А вот с коллективизацией в кержацких деревнях возникли немалые сложности. Кержаки, до революции особого внимания и на царскую власть не обращавшие, жившие по своим законам и детей учившие по старозаветным книгам… Староверы-кержаки после отмены продразверстки легко освоились с продналогом и их дворы вновь заполнились скотом, а амбары хлебом, погреба медом и прочими продуктами щедрой горной тайги. В глухих таежных лесах, за высоченными, рубленными из бревен заборами жили кержаки. Каждый двор представлял единый жилой массив из вековых лиственниц, где под одной крышей умещались, и изба, и скотный двор с амбарами и сараями. Они качали мед на горных пасеках, соболевали-охотились за пушным зверем, разводили маралов. Нелегко было разрушать этот устойчивый вековой уклад. Царская власть и не пыталась, а вот советская… Советская не царская, она не стала терпеть, что кто-то, находясь официально под ее юрисдикцией, станет жить по своим законам, не так как она предписывает. Тяжело, с кровью, стонами, слезами, приговорами и выселениями проходила коллективизация в кержацких деревнях. И многие кержаки скребли затылки, дескать, надо бы было Колчаку помочь с этими варнаками справиться, а не на печи сидеть, другие мыслили фаталистически, все что Бог дает, все оно по заслугам.

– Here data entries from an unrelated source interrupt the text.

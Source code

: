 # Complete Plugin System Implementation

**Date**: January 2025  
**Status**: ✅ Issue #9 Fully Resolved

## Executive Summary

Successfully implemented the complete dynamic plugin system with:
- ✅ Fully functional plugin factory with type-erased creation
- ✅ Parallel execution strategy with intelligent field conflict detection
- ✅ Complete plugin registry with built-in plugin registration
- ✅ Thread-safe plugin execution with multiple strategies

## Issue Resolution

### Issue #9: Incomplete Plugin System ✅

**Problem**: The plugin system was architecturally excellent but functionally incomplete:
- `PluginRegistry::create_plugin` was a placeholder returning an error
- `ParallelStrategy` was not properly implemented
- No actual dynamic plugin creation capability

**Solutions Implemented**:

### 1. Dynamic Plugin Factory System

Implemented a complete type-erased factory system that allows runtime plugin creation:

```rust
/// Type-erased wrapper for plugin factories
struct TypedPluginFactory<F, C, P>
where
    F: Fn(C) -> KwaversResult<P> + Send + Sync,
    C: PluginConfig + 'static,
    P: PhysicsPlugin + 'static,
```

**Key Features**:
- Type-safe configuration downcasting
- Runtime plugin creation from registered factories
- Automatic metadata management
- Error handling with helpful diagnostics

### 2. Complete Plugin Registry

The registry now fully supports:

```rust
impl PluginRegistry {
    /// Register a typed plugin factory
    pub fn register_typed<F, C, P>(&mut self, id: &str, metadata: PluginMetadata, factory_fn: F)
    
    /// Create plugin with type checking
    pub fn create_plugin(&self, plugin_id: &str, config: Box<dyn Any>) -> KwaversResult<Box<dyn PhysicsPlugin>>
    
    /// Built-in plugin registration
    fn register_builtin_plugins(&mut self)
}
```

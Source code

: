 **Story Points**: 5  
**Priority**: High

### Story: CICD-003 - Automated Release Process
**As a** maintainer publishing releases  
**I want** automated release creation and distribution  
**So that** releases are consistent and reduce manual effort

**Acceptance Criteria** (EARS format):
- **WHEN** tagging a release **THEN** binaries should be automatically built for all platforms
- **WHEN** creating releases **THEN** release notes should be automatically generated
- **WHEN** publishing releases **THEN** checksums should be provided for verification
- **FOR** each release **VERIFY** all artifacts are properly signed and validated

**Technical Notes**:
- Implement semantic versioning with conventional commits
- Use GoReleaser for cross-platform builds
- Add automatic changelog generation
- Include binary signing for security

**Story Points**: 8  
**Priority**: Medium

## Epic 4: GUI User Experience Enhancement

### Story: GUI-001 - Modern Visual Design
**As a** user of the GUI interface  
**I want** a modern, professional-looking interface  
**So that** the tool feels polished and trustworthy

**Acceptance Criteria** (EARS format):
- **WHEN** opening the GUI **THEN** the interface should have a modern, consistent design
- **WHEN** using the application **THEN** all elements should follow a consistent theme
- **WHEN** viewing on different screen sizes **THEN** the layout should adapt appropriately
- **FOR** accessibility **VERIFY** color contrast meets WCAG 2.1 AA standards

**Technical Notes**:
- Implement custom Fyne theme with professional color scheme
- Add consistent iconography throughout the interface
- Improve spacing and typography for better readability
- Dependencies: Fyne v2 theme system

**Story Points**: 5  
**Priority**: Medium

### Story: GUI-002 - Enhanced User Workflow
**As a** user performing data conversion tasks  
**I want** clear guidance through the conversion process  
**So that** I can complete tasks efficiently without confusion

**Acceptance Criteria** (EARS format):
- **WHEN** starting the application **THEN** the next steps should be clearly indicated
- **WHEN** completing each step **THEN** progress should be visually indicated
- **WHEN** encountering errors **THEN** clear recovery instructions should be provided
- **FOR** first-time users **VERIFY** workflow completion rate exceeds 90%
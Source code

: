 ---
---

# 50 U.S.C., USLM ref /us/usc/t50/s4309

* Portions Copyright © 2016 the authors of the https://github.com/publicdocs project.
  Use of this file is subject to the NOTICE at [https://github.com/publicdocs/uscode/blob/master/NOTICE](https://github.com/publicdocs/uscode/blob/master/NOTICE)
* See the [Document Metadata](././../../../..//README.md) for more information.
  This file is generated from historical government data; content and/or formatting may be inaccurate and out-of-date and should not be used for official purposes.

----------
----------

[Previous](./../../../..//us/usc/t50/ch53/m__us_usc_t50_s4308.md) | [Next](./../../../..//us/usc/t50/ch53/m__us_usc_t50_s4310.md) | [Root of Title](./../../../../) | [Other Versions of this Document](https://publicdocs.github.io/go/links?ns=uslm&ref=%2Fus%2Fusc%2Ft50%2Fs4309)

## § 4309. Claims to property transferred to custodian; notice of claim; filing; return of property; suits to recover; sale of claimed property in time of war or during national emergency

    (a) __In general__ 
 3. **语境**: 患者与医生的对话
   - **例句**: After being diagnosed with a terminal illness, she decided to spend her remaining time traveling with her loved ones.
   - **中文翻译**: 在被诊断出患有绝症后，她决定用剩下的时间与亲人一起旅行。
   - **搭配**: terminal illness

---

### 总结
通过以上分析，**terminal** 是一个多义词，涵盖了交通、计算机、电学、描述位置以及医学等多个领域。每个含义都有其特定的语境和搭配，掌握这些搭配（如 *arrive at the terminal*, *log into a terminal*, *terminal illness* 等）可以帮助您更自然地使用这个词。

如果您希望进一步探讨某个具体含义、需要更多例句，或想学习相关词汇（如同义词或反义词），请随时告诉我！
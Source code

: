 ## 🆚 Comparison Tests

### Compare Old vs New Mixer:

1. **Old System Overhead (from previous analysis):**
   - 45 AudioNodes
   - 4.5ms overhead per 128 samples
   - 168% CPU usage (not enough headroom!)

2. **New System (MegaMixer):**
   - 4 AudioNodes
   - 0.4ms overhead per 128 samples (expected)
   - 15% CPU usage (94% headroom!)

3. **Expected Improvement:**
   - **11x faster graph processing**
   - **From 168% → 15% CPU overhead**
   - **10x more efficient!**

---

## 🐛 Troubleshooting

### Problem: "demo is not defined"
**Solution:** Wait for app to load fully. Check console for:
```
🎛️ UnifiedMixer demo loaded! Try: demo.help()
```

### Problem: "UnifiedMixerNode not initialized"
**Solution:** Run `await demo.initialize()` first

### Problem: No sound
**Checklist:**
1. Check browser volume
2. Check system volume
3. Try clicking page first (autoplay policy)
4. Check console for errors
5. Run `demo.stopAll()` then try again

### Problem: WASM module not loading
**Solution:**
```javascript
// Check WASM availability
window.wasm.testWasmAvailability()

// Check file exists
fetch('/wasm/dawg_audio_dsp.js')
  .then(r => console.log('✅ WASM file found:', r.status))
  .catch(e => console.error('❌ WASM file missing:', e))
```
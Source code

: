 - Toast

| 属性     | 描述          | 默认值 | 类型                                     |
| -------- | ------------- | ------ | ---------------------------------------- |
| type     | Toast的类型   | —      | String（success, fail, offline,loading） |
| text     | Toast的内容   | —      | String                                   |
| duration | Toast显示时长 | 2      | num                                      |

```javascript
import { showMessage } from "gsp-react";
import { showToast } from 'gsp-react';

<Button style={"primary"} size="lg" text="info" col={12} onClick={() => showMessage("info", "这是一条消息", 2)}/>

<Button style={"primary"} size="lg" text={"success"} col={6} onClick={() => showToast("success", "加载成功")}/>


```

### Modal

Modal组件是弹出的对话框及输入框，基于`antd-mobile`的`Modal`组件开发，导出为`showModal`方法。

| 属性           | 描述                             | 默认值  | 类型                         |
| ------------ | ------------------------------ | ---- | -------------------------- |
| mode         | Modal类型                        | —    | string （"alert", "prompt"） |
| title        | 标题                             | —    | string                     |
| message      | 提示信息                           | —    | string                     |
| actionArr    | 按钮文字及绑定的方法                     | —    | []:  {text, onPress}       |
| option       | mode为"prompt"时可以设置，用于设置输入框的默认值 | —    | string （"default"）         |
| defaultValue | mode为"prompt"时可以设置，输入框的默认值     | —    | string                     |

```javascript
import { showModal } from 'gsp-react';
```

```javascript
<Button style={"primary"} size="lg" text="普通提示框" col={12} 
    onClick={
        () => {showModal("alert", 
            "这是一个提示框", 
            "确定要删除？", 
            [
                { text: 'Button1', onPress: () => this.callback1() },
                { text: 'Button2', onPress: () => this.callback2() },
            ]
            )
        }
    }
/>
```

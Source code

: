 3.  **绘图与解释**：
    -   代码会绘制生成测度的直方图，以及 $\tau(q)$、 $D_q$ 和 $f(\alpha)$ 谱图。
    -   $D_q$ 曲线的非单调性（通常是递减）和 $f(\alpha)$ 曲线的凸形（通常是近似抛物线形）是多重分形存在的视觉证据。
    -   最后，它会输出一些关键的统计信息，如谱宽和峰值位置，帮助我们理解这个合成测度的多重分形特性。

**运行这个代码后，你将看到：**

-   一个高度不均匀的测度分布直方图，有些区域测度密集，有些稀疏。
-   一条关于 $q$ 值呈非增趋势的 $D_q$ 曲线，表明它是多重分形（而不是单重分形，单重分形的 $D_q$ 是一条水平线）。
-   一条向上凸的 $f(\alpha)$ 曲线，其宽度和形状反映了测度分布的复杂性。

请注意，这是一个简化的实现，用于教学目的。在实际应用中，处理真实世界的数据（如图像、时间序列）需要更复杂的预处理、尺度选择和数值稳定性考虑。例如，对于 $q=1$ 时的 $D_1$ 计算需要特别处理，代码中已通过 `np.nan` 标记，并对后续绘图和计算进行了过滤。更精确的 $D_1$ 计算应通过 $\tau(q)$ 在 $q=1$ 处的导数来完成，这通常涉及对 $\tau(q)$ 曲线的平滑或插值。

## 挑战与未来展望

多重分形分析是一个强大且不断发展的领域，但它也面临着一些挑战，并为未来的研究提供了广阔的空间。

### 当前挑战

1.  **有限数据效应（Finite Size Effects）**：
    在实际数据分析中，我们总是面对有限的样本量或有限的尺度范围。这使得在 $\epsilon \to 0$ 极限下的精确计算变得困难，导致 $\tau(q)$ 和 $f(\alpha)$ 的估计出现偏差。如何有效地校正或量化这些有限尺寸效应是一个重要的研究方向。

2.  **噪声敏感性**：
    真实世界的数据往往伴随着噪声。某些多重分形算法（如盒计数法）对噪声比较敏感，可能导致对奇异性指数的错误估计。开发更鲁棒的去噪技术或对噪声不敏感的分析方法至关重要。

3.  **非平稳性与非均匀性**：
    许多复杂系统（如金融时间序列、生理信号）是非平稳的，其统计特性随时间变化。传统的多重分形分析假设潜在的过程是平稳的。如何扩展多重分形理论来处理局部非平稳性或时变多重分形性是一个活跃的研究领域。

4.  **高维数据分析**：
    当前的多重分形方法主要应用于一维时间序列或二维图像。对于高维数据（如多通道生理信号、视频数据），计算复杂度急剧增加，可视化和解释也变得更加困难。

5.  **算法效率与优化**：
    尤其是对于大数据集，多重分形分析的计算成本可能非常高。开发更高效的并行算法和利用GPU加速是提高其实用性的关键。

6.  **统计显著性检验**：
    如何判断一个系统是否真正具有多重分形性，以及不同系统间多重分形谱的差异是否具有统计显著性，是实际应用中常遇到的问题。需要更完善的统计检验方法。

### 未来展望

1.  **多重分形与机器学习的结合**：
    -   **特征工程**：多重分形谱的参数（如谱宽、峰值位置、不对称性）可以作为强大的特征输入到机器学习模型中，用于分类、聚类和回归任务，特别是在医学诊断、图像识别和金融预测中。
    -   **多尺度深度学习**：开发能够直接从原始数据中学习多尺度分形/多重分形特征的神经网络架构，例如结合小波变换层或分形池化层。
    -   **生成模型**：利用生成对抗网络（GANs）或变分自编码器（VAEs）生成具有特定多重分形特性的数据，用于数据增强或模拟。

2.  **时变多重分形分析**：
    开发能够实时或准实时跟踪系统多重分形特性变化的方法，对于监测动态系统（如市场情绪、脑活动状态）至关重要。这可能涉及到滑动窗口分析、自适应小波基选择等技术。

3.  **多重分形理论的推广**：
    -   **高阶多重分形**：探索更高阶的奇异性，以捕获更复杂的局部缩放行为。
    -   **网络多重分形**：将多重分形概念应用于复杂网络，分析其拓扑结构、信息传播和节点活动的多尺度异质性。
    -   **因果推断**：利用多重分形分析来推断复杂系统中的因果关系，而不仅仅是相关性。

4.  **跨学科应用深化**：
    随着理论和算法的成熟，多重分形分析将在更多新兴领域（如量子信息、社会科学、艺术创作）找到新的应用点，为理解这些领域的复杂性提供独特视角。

Несмотря на грызню в Политбюро, ЦК и других высших партийных органах, власть на местах, в стремлении выслужиться, все, иногда противоречащие друг другу, руководящие циркуляры, претворяла в жизнь энергично, иной раз даже, что называется, с перехлестом, с запасом, то есть «перегибая палку»: раскулачивали не только кулаков, но и середняков, ради выполнения плана по коллективизации в колхоз загоняли силком, огульно. То же самое имело место и в борьбе с религией. Начавшаяся еще в 20-х атеистическая компания имела вполне конкретный посыл: усилившиеся в ЦК и Политбюро группировки, где преобладали евреи, испытывали генетическую ненависть к православной церкви. В Усть-Каменогорске и уезде тоже национализировали и изъяли все церковные ценности, но далее дело тогда не пошло, большинство церквей не закрыли. Видимо, сказалось удаленность от Центра и то, что местные функционеры все-таки оказались, как правило, не еврейского происхождения. И вот, странное дело, уже в 30-е годы, когда проеврейские группировки в руководящих органах партии были уже фактически разгромлены, а их лидеры уничтожены, не в ходе трибунных дискуссий, а просто по уголовному, посажены и перестреляны по сфабрикованным делам… До Верхнеиртышья, наконец, докатились с опозданием ветры, которые в Центре «веяли» еще в 20-х – началось массовое закрытие церквей. В 30-м закрыли обе церкви в Усть-Каменогорске и Собор и Троицкую, а в 1935-м Покровский Собор, чей набат доносился за много верст, взорвали. То был отголосок взрыва Храма Христа Спасителя в Москве, когда крутя ручку взрывной машины Лазарь Каганович радостно изрек: «Задерем подол матушке-России!».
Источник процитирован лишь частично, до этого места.